Rodney adored Violet and always made sure she knew it. The couple thoroughly enjoyed each other’s company and traveled and played whenever they could. In retirement, he “wintered” in Arizona with Violet until travel was no longer possible. Spring would bring them back to the blessing of his mountain top, which he loved sharing with cousins and other family members when they would visit. According to him it was as close to Heaven as a person could get on Earth.
Rodney was an avid elk and deer hunter and loved to take his 4-wheeler into the hills just to enjoy the outdoors. Whether a hunt was productive or not, he was always “at home” in the surrounding forests. He also found pleasure in creating things with his hands and landscaping his property for scenic wildlife enjoyment. If he had to be indoors, he could always be found either near a window observing wildlife outside or in his favorite chair watching an old-time classic western like Gunsmoke or Rifleman, reading his Bible, or playing his guitar and harmonica – or maybe a frisky ragtime on the piano – all of which he had played from his youth.

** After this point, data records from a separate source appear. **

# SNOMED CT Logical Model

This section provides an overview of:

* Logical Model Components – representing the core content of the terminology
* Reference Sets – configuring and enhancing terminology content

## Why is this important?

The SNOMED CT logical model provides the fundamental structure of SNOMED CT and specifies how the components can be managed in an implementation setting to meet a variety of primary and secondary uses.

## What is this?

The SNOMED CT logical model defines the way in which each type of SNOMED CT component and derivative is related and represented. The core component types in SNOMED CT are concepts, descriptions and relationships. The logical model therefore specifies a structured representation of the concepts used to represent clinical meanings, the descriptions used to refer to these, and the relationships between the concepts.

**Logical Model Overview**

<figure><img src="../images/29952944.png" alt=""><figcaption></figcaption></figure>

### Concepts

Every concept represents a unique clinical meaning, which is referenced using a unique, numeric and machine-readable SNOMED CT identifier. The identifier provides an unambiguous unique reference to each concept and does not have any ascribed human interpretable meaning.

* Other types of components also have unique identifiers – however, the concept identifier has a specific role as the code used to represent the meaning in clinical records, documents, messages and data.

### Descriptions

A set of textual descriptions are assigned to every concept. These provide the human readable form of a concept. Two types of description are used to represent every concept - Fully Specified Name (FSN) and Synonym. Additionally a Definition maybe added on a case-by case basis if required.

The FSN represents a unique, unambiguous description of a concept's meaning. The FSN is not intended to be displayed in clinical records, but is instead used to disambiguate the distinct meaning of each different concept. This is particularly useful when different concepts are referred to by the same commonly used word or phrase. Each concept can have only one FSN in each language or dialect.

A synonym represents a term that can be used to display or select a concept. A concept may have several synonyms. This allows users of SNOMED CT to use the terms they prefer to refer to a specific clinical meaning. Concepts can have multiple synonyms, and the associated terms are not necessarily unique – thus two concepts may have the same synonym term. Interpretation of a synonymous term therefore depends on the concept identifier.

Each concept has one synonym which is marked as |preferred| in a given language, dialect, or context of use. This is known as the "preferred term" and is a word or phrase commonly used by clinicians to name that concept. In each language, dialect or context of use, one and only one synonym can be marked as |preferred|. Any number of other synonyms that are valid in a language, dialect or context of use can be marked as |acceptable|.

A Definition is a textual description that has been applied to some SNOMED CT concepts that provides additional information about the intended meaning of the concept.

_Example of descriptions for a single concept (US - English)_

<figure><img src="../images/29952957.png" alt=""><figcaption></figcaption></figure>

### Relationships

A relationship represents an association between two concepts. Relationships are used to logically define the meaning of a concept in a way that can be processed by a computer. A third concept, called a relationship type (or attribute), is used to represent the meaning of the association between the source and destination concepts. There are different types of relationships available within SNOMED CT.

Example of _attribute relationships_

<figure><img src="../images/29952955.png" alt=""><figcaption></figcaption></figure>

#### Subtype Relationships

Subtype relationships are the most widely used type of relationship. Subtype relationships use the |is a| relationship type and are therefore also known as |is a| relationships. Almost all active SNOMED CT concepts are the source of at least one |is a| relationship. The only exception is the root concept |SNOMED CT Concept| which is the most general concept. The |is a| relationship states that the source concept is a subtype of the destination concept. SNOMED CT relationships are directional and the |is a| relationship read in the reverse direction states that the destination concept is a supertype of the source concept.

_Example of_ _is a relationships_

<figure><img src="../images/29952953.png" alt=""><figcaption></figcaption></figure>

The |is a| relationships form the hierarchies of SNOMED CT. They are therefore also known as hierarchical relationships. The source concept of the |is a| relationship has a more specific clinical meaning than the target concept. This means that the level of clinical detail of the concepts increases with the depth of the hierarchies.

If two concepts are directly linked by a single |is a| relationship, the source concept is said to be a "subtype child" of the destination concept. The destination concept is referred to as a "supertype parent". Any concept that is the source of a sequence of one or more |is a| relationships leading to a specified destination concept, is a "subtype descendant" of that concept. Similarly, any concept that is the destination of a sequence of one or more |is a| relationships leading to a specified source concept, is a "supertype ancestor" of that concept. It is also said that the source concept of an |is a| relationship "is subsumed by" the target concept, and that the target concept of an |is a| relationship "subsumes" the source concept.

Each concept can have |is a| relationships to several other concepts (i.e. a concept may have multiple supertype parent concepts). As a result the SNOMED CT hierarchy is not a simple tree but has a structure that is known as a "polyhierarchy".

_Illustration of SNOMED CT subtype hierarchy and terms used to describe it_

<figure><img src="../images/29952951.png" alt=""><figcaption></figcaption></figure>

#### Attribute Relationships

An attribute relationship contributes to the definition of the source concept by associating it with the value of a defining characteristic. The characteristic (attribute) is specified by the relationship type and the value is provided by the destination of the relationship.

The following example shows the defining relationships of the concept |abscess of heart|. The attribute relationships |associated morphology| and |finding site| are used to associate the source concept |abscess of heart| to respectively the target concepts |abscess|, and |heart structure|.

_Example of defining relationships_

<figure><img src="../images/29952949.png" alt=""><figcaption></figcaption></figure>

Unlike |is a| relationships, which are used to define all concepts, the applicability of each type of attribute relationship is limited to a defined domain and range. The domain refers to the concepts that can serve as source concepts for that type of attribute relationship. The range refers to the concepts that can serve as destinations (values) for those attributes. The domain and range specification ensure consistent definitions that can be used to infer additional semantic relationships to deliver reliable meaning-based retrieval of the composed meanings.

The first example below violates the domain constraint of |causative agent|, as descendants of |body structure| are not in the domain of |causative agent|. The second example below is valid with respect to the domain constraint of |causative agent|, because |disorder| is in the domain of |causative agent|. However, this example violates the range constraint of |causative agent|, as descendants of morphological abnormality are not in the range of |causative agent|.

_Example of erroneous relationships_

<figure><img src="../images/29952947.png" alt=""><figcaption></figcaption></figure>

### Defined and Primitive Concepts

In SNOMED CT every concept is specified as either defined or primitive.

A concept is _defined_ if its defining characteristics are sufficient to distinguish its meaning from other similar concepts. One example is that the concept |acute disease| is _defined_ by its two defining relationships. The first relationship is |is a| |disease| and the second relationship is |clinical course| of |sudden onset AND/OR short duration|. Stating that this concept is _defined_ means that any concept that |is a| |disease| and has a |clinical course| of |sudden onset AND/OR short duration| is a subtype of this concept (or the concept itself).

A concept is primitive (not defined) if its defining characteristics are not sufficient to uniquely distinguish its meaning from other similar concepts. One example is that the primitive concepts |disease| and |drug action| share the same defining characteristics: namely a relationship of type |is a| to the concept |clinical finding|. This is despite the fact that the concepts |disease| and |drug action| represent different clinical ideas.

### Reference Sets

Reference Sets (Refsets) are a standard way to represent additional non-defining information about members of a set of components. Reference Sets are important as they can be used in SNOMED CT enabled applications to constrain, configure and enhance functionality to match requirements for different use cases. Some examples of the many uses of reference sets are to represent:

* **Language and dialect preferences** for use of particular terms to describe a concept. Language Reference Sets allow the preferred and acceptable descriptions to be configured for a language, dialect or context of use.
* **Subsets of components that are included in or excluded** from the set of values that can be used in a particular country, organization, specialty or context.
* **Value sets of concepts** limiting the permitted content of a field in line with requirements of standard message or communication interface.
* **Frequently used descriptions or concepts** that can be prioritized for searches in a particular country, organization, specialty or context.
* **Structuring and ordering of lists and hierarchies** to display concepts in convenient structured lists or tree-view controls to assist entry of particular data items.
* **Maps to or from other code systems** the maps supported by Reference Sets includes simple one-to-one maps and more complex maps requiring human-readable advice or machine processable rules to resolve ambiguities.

Music was always a part of Rodney’s life. Each of his children was gifted with the same love for music that he and their mother had shared and an inherent ability for musical instruments and song. Each one learned to play at least one of a variety of instruments. Singing and playing was just a natural way of life for Rodney and his family. Alone or as a group, it brought encouragement and comfort through tough times. Raised in a family of 8 children, himself, large family gatherings were the custom through his adult life. The best part was always when the instruments would come out and everyone poured into the room and the house would ring with harmonized voices in praise and worship before each family began to trickle away to their own homes. After Rodney’s children grew up, gatherings grew smaller and farther apart. The highlight of each year for him became Independence Day when his children and grandchildren could come from various states to gather at his home. At the end of the day, the guitars and keyboards or a piano would begin to ring out, drawing harmonized voices together in praise and worship until each local family trickled away to their own homes or off to see fireworks displays. Music time was always a time of celebration for him.

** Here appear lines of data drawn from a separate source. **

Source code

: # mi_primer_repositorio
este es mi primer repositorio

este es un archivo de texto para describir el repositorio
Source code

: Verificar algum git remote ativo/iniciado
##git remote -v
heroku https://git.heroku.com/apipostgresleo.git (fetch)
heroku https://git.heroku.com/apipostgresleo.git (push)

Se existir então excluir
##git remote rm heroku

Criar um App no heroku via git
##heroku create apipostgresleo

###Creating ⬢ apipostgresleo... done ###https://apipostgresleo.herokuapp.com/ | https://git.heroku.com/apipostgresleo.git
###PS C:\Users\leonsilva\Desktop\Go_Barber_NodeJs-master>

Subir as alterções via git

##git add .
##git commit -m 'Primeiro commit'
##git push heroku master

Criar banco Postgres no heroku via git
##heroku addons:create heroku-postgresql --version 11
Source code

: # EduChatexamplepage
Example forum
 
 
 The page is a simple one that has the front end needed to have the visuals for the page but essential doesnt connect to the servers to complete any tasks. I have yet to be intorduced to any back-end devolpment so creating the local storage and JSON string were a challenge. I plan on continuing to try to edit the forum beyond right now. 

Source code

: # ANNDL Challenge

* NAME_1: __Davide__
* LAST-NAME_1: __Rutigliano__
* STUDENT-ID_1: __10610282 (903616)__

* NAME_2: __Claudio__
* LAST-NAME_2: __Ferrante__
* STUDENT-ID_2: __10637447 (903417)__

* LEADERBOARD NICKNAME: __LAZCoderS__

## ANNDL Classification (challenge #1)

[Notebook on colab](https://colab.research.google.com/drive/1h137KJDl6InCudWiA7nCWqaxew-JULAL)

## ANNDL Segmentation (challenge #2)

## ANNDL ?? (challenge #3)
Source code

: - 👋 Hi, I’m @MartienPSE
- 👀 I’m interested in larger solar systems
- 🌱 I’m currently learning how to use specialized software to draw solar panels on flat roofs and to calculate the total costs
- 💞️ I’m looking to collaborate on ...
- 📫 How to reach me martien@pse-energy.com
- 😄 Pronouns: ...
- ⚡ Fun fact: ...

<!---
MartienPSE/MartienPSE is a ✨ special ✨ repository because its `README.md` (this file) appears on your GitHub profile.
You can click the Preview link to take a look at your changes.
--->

Rodney is survived by his wife Violet at their home in Santa, Idaho; his children, Kerri Sherman of Coeur d’Alene, Idaho; April (Greg) Partney of Elgin, Oregon; Laurinda (Roger) O’Dell of Coeur d’Alene, Idaho; Marla (Tim) Behr of Blaine, Minn., Rodney “Bryan” (Brenda) Dickenson of St. Maries, Idaho, Brenda (Donald) Johnson of Lino Lakes, Minn.; Shawna (Stephen) Morris of Stanwood, Wash.; and Jeremy Dickenson of Richland, Wash.; his stepchildren Robin Nelson Blood of St. Maries, Idaho; Ron (Mary) Nelson of Medimont, Idaho; Roger (Beth) Nelson of Harrison Flats, Idaho; and Randi (Donna) Nelson of Ephrata, Wash.; siblings Leroy (Dotsie) Dickenson of Burbank, Wash.; Merilyn (Bob) Pullen of Pendleton, Oregon; Patricia (David) Ralston of Milton-Freewater, Oregon; and Colleen (Dave) Lee of Portland, Oregon; 23 grandchildren, 14 step grandchildren, 57 great-grandchildren, and numerous nieces and nephews. He is predeceased in death by his parents; first wife Sherryll Dickenson; siblings Lavonne Pettey, Robert (Bobby) Dickenson, and Rosalie Kornoley; and grandsons Ryan Sherman and Jerrod Sherman.
Interment services with military honors presented will be held Friday, November 18, 2022, at 10:00 a.m., at Woodlawn Cemetery in St. Maries, Idaho. A memorial service will follow at 11:00 a.m. at the St. Maries Assembly of God Church, with a gathering of family and friends to share a meal afterwards in the fellowship hall of the church.